Rep. Omar, to her credit, has taken the lead in denouncing efforts to initiate a new War on Terror or new security measures in the name of fears over the January 6 Capitol riot and the ongoing threat some believe it poses. And her vote today — joining with the entire House GOP caucus to vote “no” on this bill — was at least consistent with her prior statements. It is unclear whether this scam pulled by at least half of the Squad was something they all planned together — to cast the appearance of powerful resistance to police funding and the security state while doing exactly what they needed to ensure its passage — but at least Rep. Omar’s vote was aligned with her claimed beliefs.

But the votes of AOC, Bowman and Tlaib could not have been more divergent from what they claim to support. Just months after they all explicitly demanded that the police be defunded for everyone else, they acted to knowingly enable a bill that would massively increase police funding for their own benefit. And they did not even have the courage to be honest enough to vote “yes,” instead hiding behind a “present” vote that they knew would have the same effect as a “yes” vote. That maneuver enabled them to then issue mealy-mouthed statements, such as the one posted by Rep. Bowman, claiming that they oppose increased police spending but favor some of the bill’s funding provisions to help Capitol officers with enduring “trauma” from that day, implying that this is what motivated their “present” vote.

Today thus provided one of the most vivid expressions yet of what Shant Mesrobian described in December as the real crux of the Squad’s politics: “performative radicalism” which “masks a lackluster record when it comes to actually challenging party leadership.” As he put it:

Another, related factor is the immense influence of social media. On Twitter especially, the medium beloved by the activist and media class, identity politics, call-out culture, and competitive victimization are the lingua franca with which personal brands and political cults are built. Social media now offers elected officials a path to fame and pop culture status that circumvents much of the old, hand-dirtying business of politics. For many, it seems, elected office itself has become merely a stepping stone to social media celebrity. Ocasio-Cortez and her fellow Squad members have built massive platforms and followings that offer them influence, attention, and career prospects that were previously unheard of for junior members of Congress. If the priority of maintaining a social media influencer empire rivals, or even surpasses, the priority of being a successful legislator—and it’s not hard to see how it could be more immediately rewarding—politics itself can be subsumed by the warped incentives of the online attention economy. Indeed, the political figure whose style shares most in common with the Squad members is President Trump—both generate far more attention, publicity, and controversy for what they tweet than for what they actually do in office.

This may explain why the Squad members’ signature personas, both online and off, are not those of powerful public servants deserving of scrutiny and accountability, but instead those of social media victim-celebrities who deserve fierce loyalty from an adoring fan base.

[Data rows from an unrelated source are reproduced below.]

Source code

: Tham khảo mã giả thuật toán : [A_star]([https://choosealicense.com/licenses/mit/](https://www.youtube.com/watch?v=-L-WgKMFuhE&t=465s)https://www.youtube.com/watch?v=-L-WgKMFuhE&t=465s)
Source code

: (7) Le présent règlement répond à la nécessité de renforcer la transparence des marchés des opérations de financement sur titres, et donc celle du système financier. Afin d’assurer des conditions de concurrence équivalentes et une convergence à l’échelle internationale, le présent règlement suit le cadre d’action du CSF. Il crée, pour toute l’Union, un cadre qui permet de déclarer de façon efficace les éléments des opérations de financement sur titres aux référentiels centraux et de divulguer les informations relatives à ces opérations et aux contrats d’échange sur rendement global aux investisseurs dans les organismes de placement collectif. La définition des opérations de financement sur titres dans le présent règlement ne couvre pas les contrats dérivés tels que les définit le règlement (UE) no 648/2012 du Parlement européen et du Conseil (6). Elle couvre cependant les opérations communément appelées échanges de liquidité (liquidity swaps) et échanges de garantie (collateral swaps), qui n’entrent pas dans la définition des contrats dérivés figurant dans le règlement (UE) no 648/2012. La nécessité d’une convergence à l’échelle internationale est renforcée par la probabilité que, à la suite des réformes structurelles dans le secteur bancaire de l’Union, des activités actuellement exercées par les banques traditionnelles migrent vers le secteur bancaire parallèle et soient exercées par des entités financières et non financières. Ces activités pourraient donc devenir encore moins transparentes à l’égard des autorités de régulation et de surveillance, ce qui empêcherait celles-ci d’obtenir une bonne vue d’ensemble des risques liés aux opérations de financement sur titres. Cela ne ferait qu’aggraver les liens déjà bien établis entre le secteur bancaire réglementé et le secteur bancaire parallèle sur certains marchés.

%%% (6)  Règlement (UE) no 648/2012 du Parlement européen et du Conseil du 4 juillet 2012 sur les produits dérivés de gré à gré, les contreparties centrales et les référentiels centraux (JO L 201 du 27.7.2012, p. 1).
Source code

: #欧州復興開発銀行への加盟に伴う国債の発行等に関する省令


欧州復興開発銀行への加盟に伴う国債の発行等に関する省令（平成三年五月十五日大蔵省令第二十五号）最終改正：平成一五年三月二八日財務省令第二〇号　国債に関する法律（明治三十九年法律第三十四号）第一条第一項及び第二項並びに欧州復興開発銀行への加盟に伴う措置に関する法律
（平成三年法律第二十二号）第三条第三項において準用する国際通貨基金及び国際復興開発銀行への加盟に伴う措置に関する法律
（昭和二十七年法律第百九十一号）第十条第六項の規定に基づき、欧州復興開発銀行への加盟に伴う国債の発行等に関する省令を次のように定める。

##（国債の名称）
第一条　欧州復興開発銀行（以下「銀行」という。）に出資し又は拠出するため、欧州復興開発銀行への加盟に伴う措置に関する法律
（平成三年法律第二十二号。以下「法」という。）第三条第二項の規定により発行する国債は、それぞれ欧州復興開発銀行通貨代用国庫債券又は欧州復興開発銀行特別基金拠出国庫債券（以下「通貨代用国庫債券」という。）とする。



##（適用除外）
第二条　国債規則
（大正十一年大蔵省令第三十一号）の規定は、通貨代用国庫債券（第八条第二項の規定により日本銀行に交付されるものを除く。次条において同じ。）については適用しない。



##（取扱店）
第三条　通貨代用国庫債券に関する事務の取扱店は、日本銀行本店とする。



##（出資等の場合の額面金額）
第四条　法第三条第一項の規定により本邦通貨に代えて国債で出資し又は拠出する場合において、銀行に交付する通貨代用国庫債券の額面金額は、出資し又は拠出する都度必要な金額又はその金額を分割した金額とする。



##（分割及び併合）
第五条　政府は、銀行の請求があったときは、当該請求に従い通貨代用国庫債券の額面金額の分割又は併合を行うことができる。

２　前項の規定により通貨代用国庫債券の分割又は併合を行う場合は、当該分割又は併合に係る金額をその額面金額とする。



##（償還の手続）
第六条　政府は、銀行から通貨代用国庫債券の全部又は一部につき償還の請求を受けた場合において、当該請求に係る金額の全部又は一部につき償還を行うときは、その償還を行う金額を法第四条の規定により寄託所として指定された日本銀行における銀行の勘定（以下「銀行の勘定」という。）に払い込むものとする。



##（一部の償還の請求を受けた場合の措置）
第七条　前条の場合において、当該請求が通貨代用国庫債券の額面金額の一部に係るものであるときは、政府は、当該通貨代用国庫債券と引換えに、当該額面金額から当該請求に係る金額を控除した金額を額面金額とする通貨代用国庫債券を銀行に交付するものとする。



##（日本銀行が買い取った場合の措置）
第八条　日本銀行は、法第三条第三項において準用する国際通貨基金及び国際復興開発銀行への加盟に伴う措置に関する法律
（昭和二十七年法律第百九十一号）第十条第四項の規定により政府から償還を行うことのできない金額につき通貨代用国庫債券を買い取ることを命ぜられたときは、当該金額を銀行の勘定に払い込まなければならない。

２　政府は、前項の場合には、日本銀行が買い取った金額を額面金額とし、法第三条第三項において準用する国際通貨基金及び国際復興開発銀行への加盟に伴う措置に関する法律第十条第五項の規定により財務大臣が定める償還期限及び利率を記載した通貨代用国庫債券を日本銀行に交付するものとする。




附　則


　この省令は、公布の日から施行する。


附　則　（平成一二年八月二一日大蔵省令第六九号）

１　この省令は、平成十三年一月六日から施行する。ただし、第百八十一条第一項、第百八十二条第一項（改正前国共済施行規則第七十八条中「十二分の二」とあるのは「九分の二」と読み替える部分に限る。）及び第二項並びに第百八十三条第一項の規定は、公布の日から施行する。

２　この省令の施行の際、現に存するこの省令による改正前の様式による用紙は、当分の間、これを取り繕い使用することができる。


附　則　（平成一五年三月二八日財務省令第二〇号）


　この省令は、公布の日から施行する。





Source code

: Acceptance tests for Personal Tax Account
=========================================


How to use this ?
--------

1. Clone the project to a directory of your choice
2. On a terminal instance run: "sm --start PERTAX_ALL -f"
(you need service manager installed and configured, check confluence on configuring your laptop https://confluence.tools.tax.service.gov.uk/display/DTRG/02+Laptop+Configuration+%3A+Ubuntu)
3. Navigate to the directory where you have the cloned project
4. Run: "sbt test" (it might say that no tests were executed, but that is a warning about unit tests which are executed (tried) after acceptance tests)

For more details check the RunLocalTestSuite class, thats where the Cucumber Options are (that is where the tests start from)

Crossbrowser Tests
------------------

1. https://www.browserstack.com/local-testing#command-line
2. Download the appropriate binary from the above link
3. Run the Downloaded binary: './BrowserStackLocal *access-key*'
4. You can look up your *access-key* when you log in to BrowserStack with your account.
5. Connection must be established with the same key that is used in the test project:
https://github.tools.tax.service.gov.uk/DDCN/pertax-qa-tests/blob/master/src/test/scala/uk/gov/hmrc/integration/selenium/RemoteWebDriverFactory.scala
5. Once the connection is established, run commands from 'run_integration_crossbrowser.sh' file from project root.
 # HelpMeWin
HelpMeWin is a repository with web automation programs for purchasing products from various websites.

It may also explain why their social media postings tend to sound like irony-laced admonishments of officeholders from petitioning activists rather than statements from actual members of Congress.

Those who maligned that description as overblown or unfair suffered a big blow today. Chanting “Defund the Police” in viral tweets with raised-fist emojis but then doing exactly what is necessary to ensure passage of Nancy Pelosi’s huge police and security spending bill increase is “performative radicalism” in its purest and most fraudulent expression.